Izis, Ronis, Brassaï, Trauner, Boiffard ne sont plus à Paris pour la photographier : ils ont suivi Prévert dans le Sud. D'autres photographes amis de Prévert ont quitté la France : c'est le cas de Man Ray, retourné aux Etats-Unis ou encore de Kertesz. Cartier-Bresson est prisonnier en Allemagne. Il ne faut pas oublier la contingence de la photographie : pour quelques images qui nous sont parvenues, combien d'événements n'ont donné lieu à aucune photographie ? En regardant les images de Zucca, il faut nous interroger sur les nombreuses photos qui n'ont pas pu naître, parce que ceux qui auraient pu les prendre ont été chassés par les lois antisémites, par la guerre, ou n'ont tout simplement pas obtenu l'autorisation de photographier.

On le sait, Zucca avait pour sa part obtenu cette fameuse autorisation. Il faut être bien naïf pour croire, comme le suggère Jen Derens, le conservateur de la BHVP, que Zucca ait pu voler les pellicules. Un tel acte de résistance aurait évidemment impliqué des photographies compromettantes, ce qui n'est nullement le cas. Le blogueur Embruns suggère, comme beaucoup sur les forums du Monde, du Figaro et de Libé, que les photographies de Zucca représentent une partie de la réalité de cette période, et avance même l'idée qu'il aurait photographié ce Paris paisible simplement pour son plaisir ("le touriste d’une ville qu’il aimait avec passion)". Il faudrait relire 1984. Il me semble évident que ces films couleurs - qui coûtaient cher - n'étaient pas donnés innocemment à Zucca, ni non plus sans consigne. Le fait que ces images n'aient pas été publiées dans Signal ne suffit pas pour affirmer qu'il ne s'agit pas de propagande. D'autant que cette revue, pour ce que j'en ai vu, (ici , les couvertures, ici et ici des photographies), semblait privilégier les images de guerre. Il me paraît plus probable que les Allemands - qui ne doutaient pas de la victoire - aspiraient, une fois la guerre finie, à réécrire l'Histoire à l'aide d'expositions colorées et joyeuses qu'auraient largement alimentées ces photographies. Hitler connaissait le pouvoir de l'image : dès l'invention de l'Agfacolor en 1939, la propagande du régime hitlérien n'avait-elle pas exploité ce procédé pour tourner des films de propagande prestigieux au service de leur chef ?
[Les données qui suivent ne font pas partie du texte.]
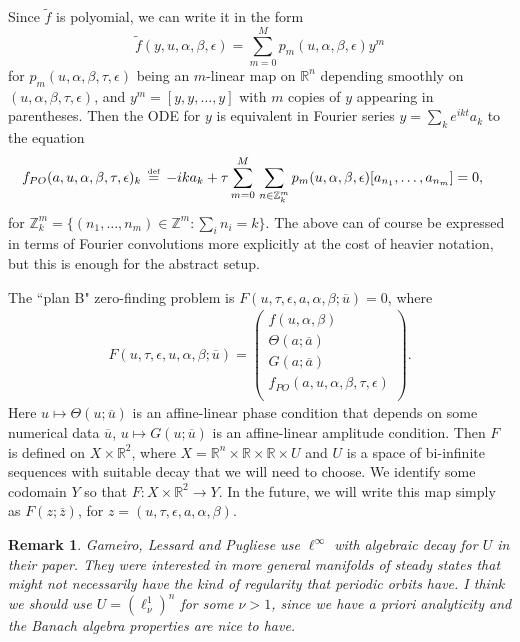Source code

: \documentclass[10pt]{article}
\newcommand{\bydef}{\,\stackrel{\mbox{\tiny\textnormal{\raisebox{0ex}[0ex][0ex]{def}}}}{=}\,}
\newcommand{\R}{\mathbb{R}}
\newcommand{\Z}{\mathbb{Z}}
\newtheorem{remark}[rem]{Remark}
\begin{document}
Since $\tilde f$ is polyomial, we can write it in the form
$$\tilde f(y,u,\alpha,\beta,\epsilon) = \sum_{m=0}^Mp_m(u,\alpha,\beta,\epsilon)y^m$$
for $p_m(u,\alpha,\beta,\tau,\epsilon)$ being an $m$-linear map on $\R^n$ depending smoothly on $(u,\alpha,\beta,\tau,\epsilon)$, and $y^m=[y,y,\dots,y]$ with $m$ copies of $y$ appearing in parentheses. Then the ODE for $y$ is equivalent in Fourier series $y=\sum_k e^{ikt}a_k$ to the equation
\begin{align*}
f_{PO}(a,u,\alpha,\beta,\tau,\epsilon)_k&\bydef-ika_k + \tau\sum_{m=0}^M\hspace{0.5mm}\sum_{n\in \Z^m_k}p_m(u,\alpha,\beta,\epsilon)[a_{n_1},\dots,a_{n_m}]=0,
\end{align*}
for $\Z_k^m=\{(n_1,\dots,n_m)\in\Z^m : \sum_i n_i = k\}.$ The above can of course be expressed in terms of Fourier convolutions more explicitly at the cost of heavier notation, but this is enough for the abstract setup.

The ``plan B" zero-finding problem is $F(u,\tau,\epsilon,a,\alpha,\beta ; \overline u)=0$, where
\begin{align}\label{zfp-B}
F(u,\tau,\epsilon,u,\alpha,\beta; \overline u)=\left(\begin{array}{c}f(u,\alpha,\beta) \\ \Theta(a;\overline a) \\ G(a;\overline a) \\ f_{PO}(a,u,\alpha,\beta,\tau,\epsilon) \\  \end{array}\right).
\end{align}
Here $u\mapsto\Theta(u;\overline u)$ is an affine-linear phase condition that depends on some numerical data $\overline u$, $u\mapsto G(u;\overline u)$ is an affine-linear amplitude condition. Then $F$ is defined on $X\times\R^2$, where $X=\R^n\times\R\times\R\times U$ and $U$ is a space of bi-infinite sequences with suitable decay that we will need to choose. We identify some codomain $Y$ so that $F:X\times\R^2\rightarrow Y$. In the future, we will write this map simply as $F(z;\overline z)$, for $z=(u,\tau,\epsilon,a,\alpha,\beta)$.

\begin{remark}
Gameiro, Lessard and Pugliese use $\ell^\infty$ with algebraic decay for $U$ in their paper. They were interested in more general manifolds of steady states that might not necessarily have the kind of regularity that periodic orbits have. I think we should use $U=(\ell_\nu^1)^n$ for some $\nu>1$, since we have a priori analyticity and the Banach algebra properties are nice to have.
\end{remark}
\end{document}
La Construction d'un Paris mythique

On a tendance à l'oublier : la représentation de la réalité n'est pas la réalité. Les empreintes de la réalité capturées par l'appareil photographique peuvent rendre compte d'un univers bien différent de la réalité - c'est le cas dans les photographies de Zucca. Ces photos ne sont pas, comme tendent à le croire nombreux spectateurs de l'exposition, un autre aspect de la réalité parisienne. Ce sont bien des images de propagande, dont certaines sont clairement mises en scène, comme l'a bien montré Alain Korkos dans son billet publié sur @si. Quelques commentateurs s'indignent du procédé, qui consiste à mettre en avant les photographies visiblement mises en scène de Zucca pour rendre compte de la démarche de l'auteur. A mon sens, il n'y a aucune malhonneteté dans la démarche d'Alain Korkos. Son idée était de montrer que ces photographies construisaient une réalité. Pour cela, le photographe dispose de plusieurs moyens : l'un d'entre-eux - le procédé souligné sur @si - consiste à mettre en scène une photographie. C'est le moyen le plus connu de falsifier la réalité, mais ce n'est pas le seul. Zucca en utilise d'autres - comme par exemple le choix du cadrage - qui peut suffire à tromper une scène : pour s'en convaincre, il faut lire la nouvelle Les Fils de la vierge, de Julio Cortazar. Ou Critique de la crédulité, d'Yves Michaux. Ce dernier y écrit notamment :

"Les possibilités de falsification qui tiennent au recadrage et à l'élision du contexte sont énormes. Ceux-ci ont en outre l'avantage de permettre un trucage sans retouche, un trucage donc "innocent" et sans culpabilité: il suffit de laisser de côté."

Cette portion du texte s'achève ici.